Le centre droitier a explosé grâce à cette approche modifiée. En 62 parties, il a amassé 24 buts et 59 aides pour 83 points. Rien à voir avec sa saison précédente de 22 points en 33 matchs alors qu’il a été blessé aux côtes, à un genou et deux fois à la même clavicule – ce qui a nécessité une opération pour insérer une plaque et cinq vis. Les doutes à son endroit étaient légitimes après un tel scénario, mais il ne fallait pas sous-estimer sa conviction.

« J’ai continué de croire en mes moyens, je voulais vraiment revenir en force, ça m’a fait du bien de me prouver que je pouvais le faire », a admis Hillis que l’on peut très bien comprendre.

Avec l’ascension de Nick Suzuki et Isaac Ratcliffe au hockey professionnel, Hillis détenait moins de ressources autour de lui. Ça ne l’a pas empêché de dicter le ton.

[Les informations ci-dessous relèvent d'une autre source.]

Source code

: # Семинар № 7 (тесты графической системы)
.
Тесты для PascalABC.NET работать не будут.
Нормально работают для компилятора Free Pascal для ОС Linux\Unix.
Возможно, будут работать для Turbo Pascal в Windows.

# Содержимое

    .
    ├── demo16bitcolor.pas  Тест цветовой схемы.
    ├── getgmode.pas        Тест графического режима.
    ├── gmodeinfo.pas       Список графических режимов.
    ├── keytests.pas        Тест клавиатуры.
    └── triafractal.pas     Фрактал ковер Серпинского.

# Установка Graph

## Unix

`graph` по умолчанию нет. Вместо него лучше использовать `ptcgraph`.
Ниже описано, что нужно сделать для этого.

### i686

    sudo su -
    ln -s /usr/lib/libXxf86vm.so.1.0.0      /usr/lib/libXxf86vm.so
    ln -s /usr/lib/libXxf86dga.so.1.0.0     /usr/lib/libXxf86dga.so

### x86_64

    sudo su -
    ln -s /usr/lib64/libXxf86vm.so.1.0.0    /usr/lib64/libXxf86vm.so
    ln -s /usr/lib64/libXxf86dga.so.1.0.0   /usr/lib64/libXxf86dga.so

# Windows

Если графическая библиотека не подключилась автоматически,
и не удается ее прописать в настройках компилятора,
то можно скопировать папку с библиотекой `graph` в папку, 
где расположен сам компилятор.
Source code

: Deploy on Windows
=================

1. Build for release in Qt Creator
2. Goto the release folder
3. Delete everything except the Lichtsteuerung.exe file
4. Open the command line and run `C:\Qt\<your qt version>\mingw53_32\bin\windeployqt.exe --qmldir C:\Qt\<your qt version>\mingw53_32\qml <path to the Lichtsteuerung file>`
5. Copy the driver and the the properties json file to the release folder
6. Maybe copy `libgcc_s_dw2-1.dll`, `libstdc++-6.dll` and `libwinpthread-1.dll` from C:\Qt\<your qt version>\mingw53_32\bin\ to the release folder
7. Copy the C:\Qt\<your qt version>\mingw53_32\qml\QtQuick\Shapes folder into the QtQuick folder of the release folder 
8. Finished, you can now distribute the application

« Dans une année dans laquelle notre équipe devait être écartée des séries après notre championnat, Cam a été notre meneur pas uniquement comme notre capitaine, mais aussi comme notre joueur le plus constant. C’est dommage pour lui, on aurait aimé qu’il puisse se reprendre pour les séries cette année, mais il a été le meneur du club », a cerné Burnett.

Le travail exposé par Hillis a été reconnu dans le cadre d’un sondage mené auprès des entraîneurs de la Ligue junior de l’Ontario. Il a été choisi dans le top-3 de sa division dans trois catégories : meilleur fabricant de jeux, meilleur attaquant défensif et meilleur centre sur les mises au jeu.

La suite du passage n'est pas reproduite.